Queries over stream tables differ in semantics from standard SQL queries over state tables in the following cases:

Time Window Aggregation

SQRL provides a number of time-preserving functions which aggregate timestamps into time windows. Time windows are a means to divide the timeline into discrete buckets and aggregate all stream records within each bucket to produce a new stream table that contains one row for each aggregate.

Users.spending := SELECT endOfWeek(p.time) AS week,
sum(t.price) AS spend, sum(t.saving) AS saved
FROM @.purchases p JOIN p.totals t
GROUP BY week ORDER BY week DESC;

This statement defines the nested spending table that aggregates money spent and saved for all the orders that a user placed per week. endOfWeek is a time window function that groups timestamps by week and returns the end of the week. The time window functions are contained in the time package.
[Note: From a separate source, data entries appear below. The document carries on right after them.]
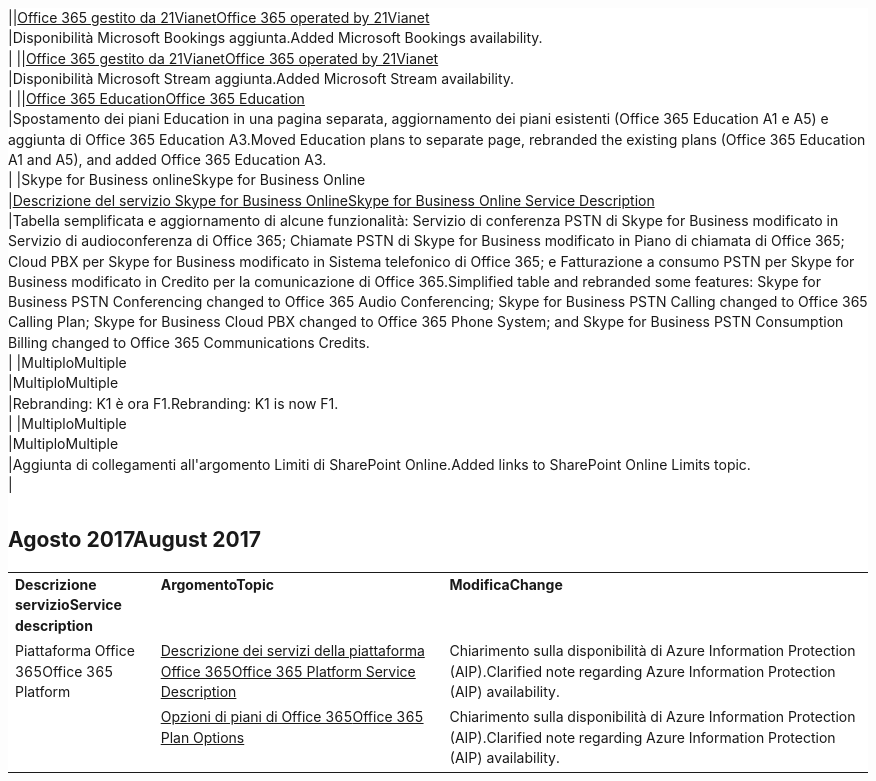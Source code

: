 ||[<span data-ttu-id="e9d7c-303">Office 365 gestito da 21Vianet</span><span class="sxs-lookup"><span data-stu-id="e9d7c-303">Office 365 operated by 21Vianet</span></span>](office-365-platform-service-description/office-365-operated-by-21vianet.md) <br/> |<span data-ttu-id="e9d7c-304">Disponibilità Microsoft Bookings aggiunta.</span><span class="sxs-lookup"><span data-stu-id="e9d7c-304">Added Microsoft Bookings availability.</span></span>  <br/> |
||[<span data-ttu-id="e9d7c-305">Office 365 gestito da 21Vianet</span><span class="sxs-lookup"><span data-stu-id="e9d7c-305">Office 365 operated by 21Vianet</span></span>](office-365-platform-service-description/office-365-operated-by-21vianet.md) <br/> |<span data-ttu-id="e9d7c-306">Disponibilità Microsoft Stream aggiunta.</span><span class="sxs-lookup"><span data-stu-id="e9d7c-306">Added Microsoft Stream availability.</span></span>  <br/> |
||[<span data-ttu-id="e9d7c-307">Office 365 Education</span><span class="sxs-lookup"><span data-stu-id="e9d7c-307">Office 365 Education</span></span>](office-365-platform-service-description/office-365-education.md) <br/> |<span data-ttu-id="e9d7c-308">Spostamento dei piani Education in una pagina separata, aggiornamento dei piani esistenti (Office 365 Education A1 e A5) e aggiunta di Office 365 Education A3.</span><span class="sxs-lookup"><span data-stu-id="e9d7c-308">Moved Education plans to separate page, rebranded the existing plans (Office 365 Education A1 and A5), and added Office 365 Education A3.</span></span>  <br/> |
|<span data-ttu-id="e9d7c-309">Skype for Business online</span><span class="sxs-lookup"><span data-stu-id="e9d7c-309">Skype for Business Online</span></span>  <br/> |[<span data-ttu-id="e9d7c-310">Descrizione del servizio Skype for Business Online</span><span class="sxs-lookup"><span data-stu-id="e9d7c-310">Skype for Business Online Service Description</span></span>](skype-for-business-online-service-description/skype-for-business-online-service-description.md) <br/> |<span data-ttu-id="e9d7c-311">Tabella semplificata e aggiornamento di alcune funzionalità: Servizio di conferenza PSTN di Skype for Business modificato in Servizio di audioconferenza di Office 365; Chiamate PSTN di Skype for Business modificato in Piano di chiamata di Office 365; Cloud PBX per Skype for Business modificato in Sistema telefonico di Office 365; e Fatturazione a consumo PSTN per Skype for Business modificato in Credito per la comunicazione di Office 365.</span><span class="sxs-lookup"><span data-stu-id="e9d7c-311">Simplified table and rebranded some features: Skype for Business PSTN Conferencing changed to Office 365 Audio Conferencing; Skype for Business PSTN Calling changed to Office 365 Calling Plan; Skype for Business Cloud PBX changed to Office 365 Phone System; and Skype for Business PSTN Consumption Billing changed to Office 365 Communications Credits.</span></span>  <br/> |
|<span data-ttu-id="e9d7c-312">Multiplo</span><span class="sxs-lookup"><span data-stu-id="e9d7c-312">Multiple</span></span>  <br/> |<span data-ttu-id="e9d7c-313">Multiplo</span><span class="sxs-lookup"><span data-stu-id="e9d7c-313">Multiple</span></span>  <br/> |<span data-ttu-id="e9d7c-314">Rebranding: K1 è ora F1.</span><span class="sxs-lookup"><span data-stu-id="e9d7c-314">Rebranding: K1 is now F1.</span></span>  <br/> |
|<span data-ttu-id="e9d7c-315">Multiplo</span><span class="sxs-lookup"><span data-stu-id="e9d7c-315">Multiple</span></span>  <br/> |<span data-ttu-id="e9d7c-316">Multiplo</span><span class="sxs-lookup"><span data-stu-id="e9d7c-316">Multiple</span></span>  <br/> |<span data-ttu-id="e9d7c-317">Aggiunta di collegamenti all'argomento Limiti di SharePoint Online.</span><span class="sxs-lookup"><span data-stu-id="e9d7c-317">Added links to SharePoint Online Limits topic.</span></span>  <br/> |
   
## <a name="august-2017"></a><span data-ttu-id="e9d7c-318">Agosto 2017</span><span class="sxs-lookup"><span data-stu-id="e9d7c-318">August 2017</span></span>

||||
|:-----|:-----|:-----|
|<span data-ttu-id="e9d7c-319">**Descrizione servizio**</span><span class="sxs-lookup"><span data-stu-id="e9d7c-319">**Service description**</span></span> <br/> |<span data-ttu-id="e9d7c-320">**Argomento**</span><span class="sxs-lookup"><span data-stu-id="e9d7c-320">**Topic**</span></span> <br/> |<span data-ttu-id="e9d7c-321">**Modifica**</span><span class="sxs-lookup"><span data-stu-id="e9d7c-321">**Change**</span></span> <br/> |
|<span data-ttu-id="e9d7c-322">Piattaforma Office 365</span><span class="sxs-lookup"><span data-stu-id="e9d7c-322">Office 365 Platform</span></span>  <br/> |[<span data-ttu-id="e9d7c-323">Descrizione dei servizi della piattaforma Office 365</span><span class="sxs-lookup"><span data-stu-id="e9d7c-323">Office 365 Platform Service Description</span></span>](office-365-platform-service-description/office-365-platform-service-description.md) <br/> |<span data-ttu-id="e9d7c-324">Chiarimento sulla disponibilità di Azure Information Protection (AIP).</span><span class="sxs-lookup"><span data-stu-id="e9d7c-324">Clarified note regarding Azure Information Protection (AIP) availability.</span></span>  <br/> |
||[<span data-ttu-id="e9d7c-325">Opzioni di piani di Office 365</span><span class="sxs-lookup"><span data-stu-id="e9d7c-325">Office 365 Plan Options</span></span>](office-365-platform-service-description/office-365-plan-options.md) <br/> |<span data-ttu-id="e9d7c-326">Chiarimento sulla disponibilità di Azure Information Protection (AIP).</span><span class="sxs-lookup"><span data-stu-id="e9d7c-326">Clarified note regarding Azure Information Protection (AIP) availability.</span></span>  <br/> |
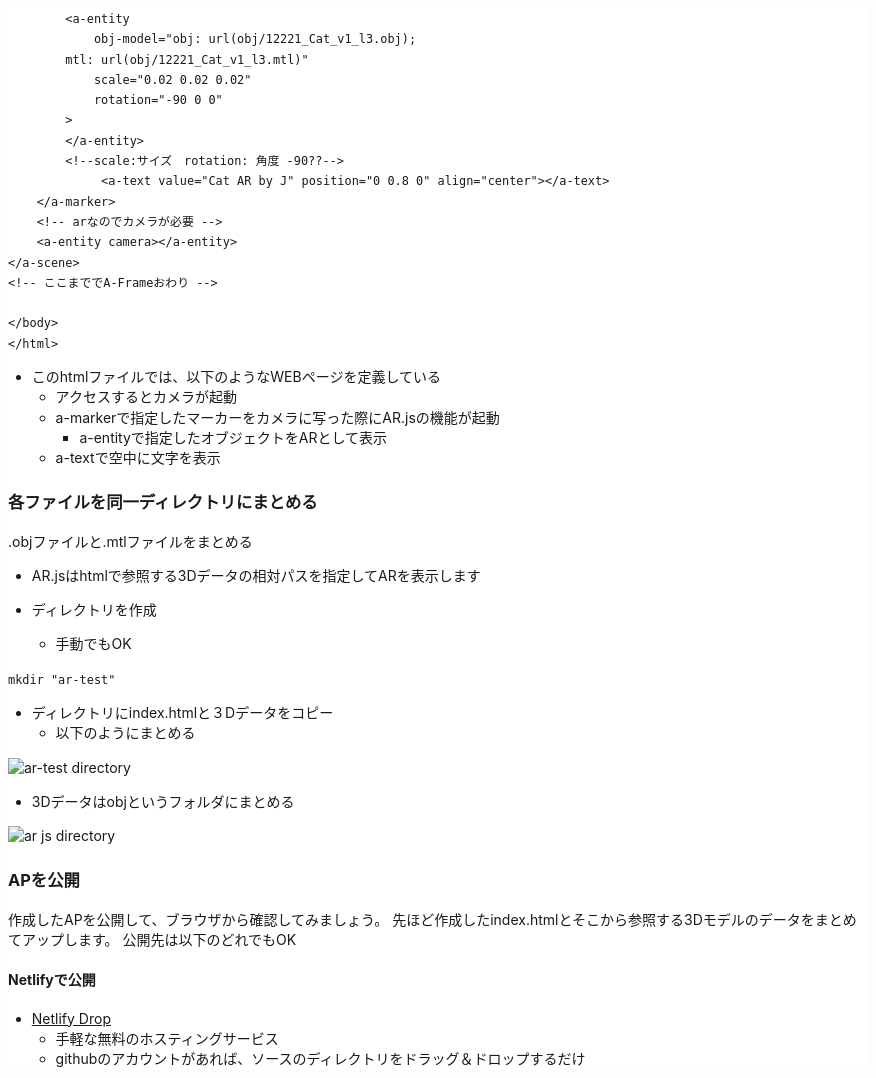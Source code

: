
 ```
        <a-entity 
            obj-model="obj: url(obj/12221_Cat_v1_l3.obj);
        mtl: url(obj/12221_Cat_v1_l3.mtl)"
            scale="0.02 0.02 0.02"
            rotation="-90 0 0"
        >
        </a-entity>
        <!--scale:サイズ　rotation: 角度 -90??-->
             <a-text value="Cat AR by J" position="0 0.8 0" align="center"></a-text>
    </a-marker>
    <!-- arなのでカメラが必要 -->
    <a-entity camera></a-entity>
</a-scene>
<!-- ここまででA-Frameおわり -->

</body>
</html>
```

- このhtmlファイルでは、以下のようなWEBページを定義している
    - アクセスするとカメラが起動
    - a-markerで指定したマーカーをカメラに写った際にAR.jsの機能が起動
        - a-entityで指定したオブジェクトをARとして表示
    - a-textで空中に文字を表示

### 各ファイルを同一ディレクトリにまとめる
.objファイルと.mtlファイルをまとめる

- AR.jsはhtmlで参照する3Dデータの相対パスを指定してARを表示します

- ディレクトリを作成
    - 手動でもOK
```
mkdir "ar-test"
```

- ディレクトリにindex.htmlと３Dデータをコピー
    - 以下のようにまとめる

<img width="743" alt="ar-test directory" src="https://user-images.githubusercontent.com/68212997/90369760-44ffda80-e0a7-11ea-921e-b0b417a840bf.png">


- 3Dデータはobjというフォルダにまとめる
<img width="549" alt="ar js directory" src="https://user-images.githubusercontent.com/68212997/90370009-a1fb9080-e0a7-11ea-93f0-2eaade28caa6.png">



### APを公開
作成したAPを公開して、ブラウザから確認してみましょう。
先ほど作成したindex.htmlとそこから参照する3Dモデルのデータをまとめてアップします。
公開先は以下のどれでもOK

#### Netlifyで公開
- [Netlify Drop](https://app.netlify.com/)
   - 手軽な無料のホスティングサービス
   - githubのアカウントがあれば、ソースのディレクトリをドラッグ＆ドロップするだけ
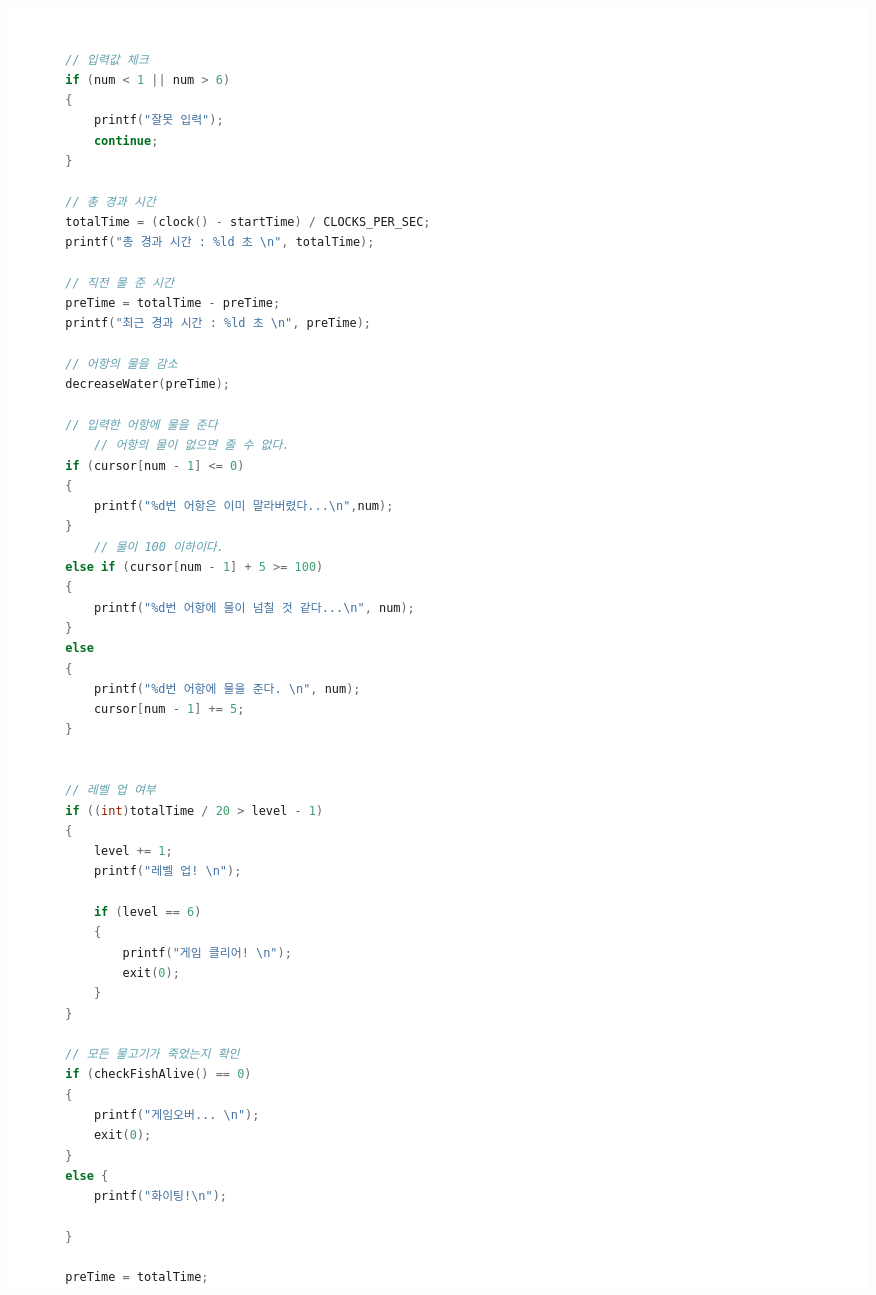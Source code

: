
 ```c


		// 입력값 체크
		if (num < 1 || num > 6)
		{
			printf("잘못 입력");
			continue;
		}

		// 총 경과 시간
		totalTime = (clock() - startTime) / CLOCKS_PER_SEC;
		printf("총 경과 시간 : %ld 초 \n", totalTime);

		// 직전 물 준 시간
		preTime = totalTime - preTime;
		printf("최근 경과 시간 : %ld 초 \n", preTime);

		// 어항의 물을 감소
		decreaseWater(preTime);

		// 입력한 어항에 물을 준다
			// 어항의 물이 없으면 줄 수 없다.
		if (cursor[num - 1] <= 0)
		{
			printf("%d번 어항은 이미 말라버렸다...\n",num);
		}
			// 물이 100 이하이다.
		else if (cursor[num - 1] + 5 >= 100)
		{
			printf("%d번 어항에 물이 넘칠 것 같다...\n", num);
		}
		else
		{
			printf("%d번 어항에 물을 준다. \n", num);
			cursor[num - 1] += 5;
		}


		// 레벨 업 여부
		if ((int)totalTime / 20 > level - 1)
		{
			level += 1;
			printf("레벨 업! \n");

			if (level == 6)
			{
				printf("게임 클리어! \n");
				exit(0);
			}
		}

		// 모든 물고기가 죽었는지 확인
		if (checkFishAlive() == 0)
		{
			printf("게임오버... \n");
			exit(0);
		}
		else {
			printf("화이팅!\n");

		}

		preTime = totalTime;
```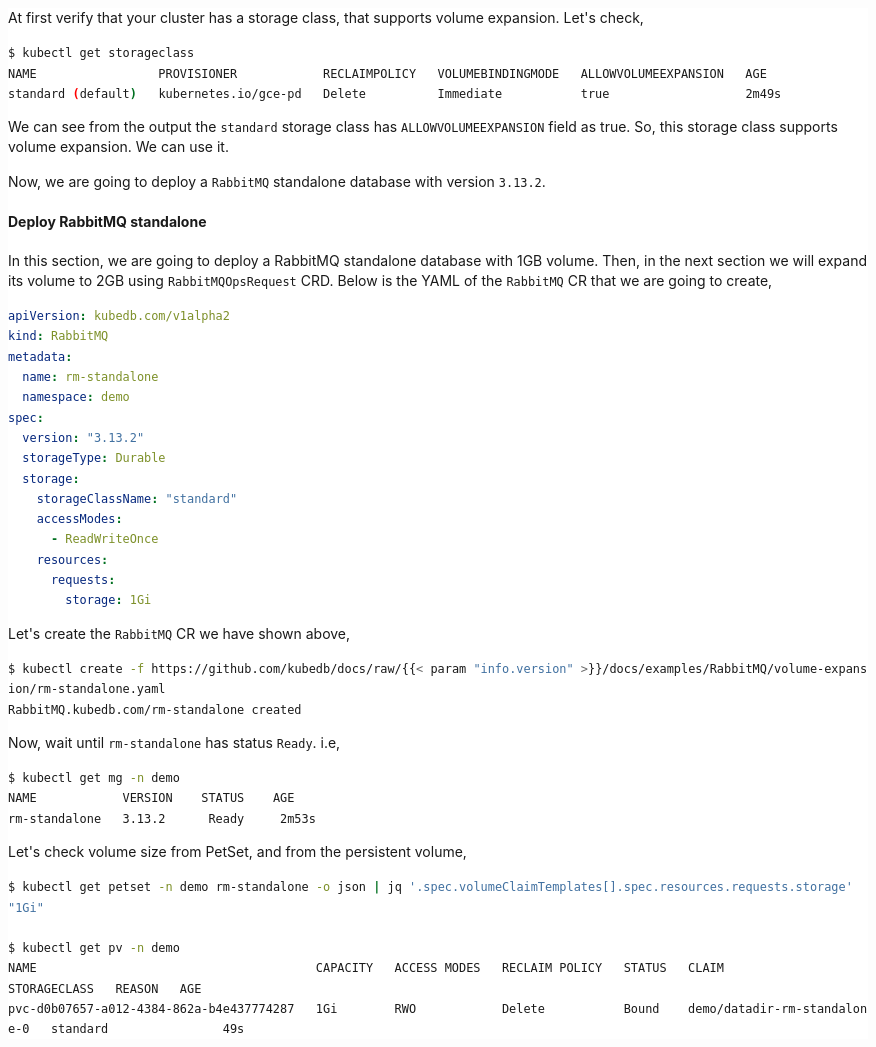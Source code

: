 At first verify that your cluster has a storage class, that supports volume expansion. Let's check,

```bash
$ kubectl get storageclass
NAME                 PROVISIONER            RECLAIMPOLICY   VOLUMEBINDINGMODE   ALLOWVOLUMEEXPANSION   AGE
standard (default)   kubernetes.io/gce-pd   Delete          Immediate           true                   2m49s
```

We can see from the output the `standard` storage class has `ALLOWVOLUMEEXPANSION` field as true. So, this storage class supports volume expansion. We can use it.

Now, we are going to deploy a `RabbitMQ` standalone database with version `3.13.2`.

#### Deploy RabbitMQ standalone

In this section, we are going to deploy a RabbitMQ standalone database with 1GB volume. Then, in the next section we will expand its volume to 2GB using `RabbitMQOpsRequest` CRD. Below is the YAML of the `RabbitMQ` CR that we are going to create,

```yaml
apiVersion: kubedb.com/v1alpha2
kind: RabbitMQ
metadata:
  name: rm-standalone
  namespace: demo
spec:
  version: "3.13.2"
  storageType: Durable
  storage:
    storageClassName: "standard"
    accessModes:
      - ReadWriteOnce
    resources:
      requests:
        storage: 1Gi
```

Let's create the `RabbitMQ` CR we have shown above,

```bash
$ kubectl create -f https://github.com/kubedb/docs/raw/{{< param "info.version" >}}/docs/examples/RabbitMQ/volume-expansion/rm-standalone.yaml
RabbitMQ.kubedb.com/rm-standalone created
```

Now, wait until `rm-standalone` has status `Ready`. i.e,

```bash
$ kubectl get mg -n demo
NAME            VERSION    STATUS    AGE
rm-standalone   3.13.2      Ready     2m53s
```

Let's check volume size from PetSet, and from the persistent volume,

```bash
$ kubectl get petset -n demo rm-standalone -o json | jq '.spec.volumeClaimTemplates[].spec.resources.requests.storage'
"1Gi"

$ kubectl get pv -n demo
NAME                                       CAPACITY   ACCESS MODES   RECLAIM POLICY   STATUS   CLAIM                          STORAGECLASS   REASON   AGE
pvc-d0b07657-a012-4384-862a-b4e437774287   1Gi        RWO            Delete           Bound    demo/datadir-rm-standalone-0   standard                49s
```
Users.spending is a stream table that contains one record per user per week for their spending totals.

Time window aggregations can be used to compute arbitrary roll-ups of stream data.

Learn more about how SQRL executes time windows on the timeline.

Recency Filters

Stream tables can be filtered on recency which is useful when aggregating over a recent period of time.

RecentTotal := SELECT sum(i.total) AS total, sum(i.quantity) AS quantity
FROM Orders o JOIN o.items i
WHERE o.time > now() - INTERVAL 7 DAY;

This statement defines the RecentTotal state table an aggregation over all orders that were placed in the last 7 days. Recency filters use the special function now() to restrict the timestamp of stream records to a period specified by an interval.

Learn more about now() and how SQRL processes time.

Temporal Join

SQRL supports temporal joins between stream and state tables when joining on the state table's key. A temporal join joins rows from the stream table with the version of the row in the state table at the time of the stream row. Temporal joins use the row from the state table at the timestamp of the stream row. This allows to join stream data with state data at the time when the stream record "happened". A temporal join produces a stream table.

OrderCountry := SELECT o.time, u.country
FROM Orders o TEMPORAL JOIN Users u ON o.customerid = u.id;

The OrderCountry stream is defined as a temporal join between the Orders stream and the Users state table. It joins each order with the user who placed the record at the time of the order to retrieve the country that the user was in at the time that the order was placed.

This is different from an inner join which joins each order record with the most current user record.

OrderCountryInner := SELECT o.time, u.country
FROM Orders o INNER JOIN Users u ON o.customerid = u.id;

This statement produces a state table that changes whenever users change country because each order is joined with the current version of its user row.

In most cases you want to use a temporal join when joining stream and state tables. SQRL uses temporal joins for all default joins between a stream and a state table on the state table's key.

Interval Join

SQRL supports interval joins when joining two stream tables and restricting the stream tables' timestamps with upper and lower bounds. Interval joins are joins that happen during an interval of time.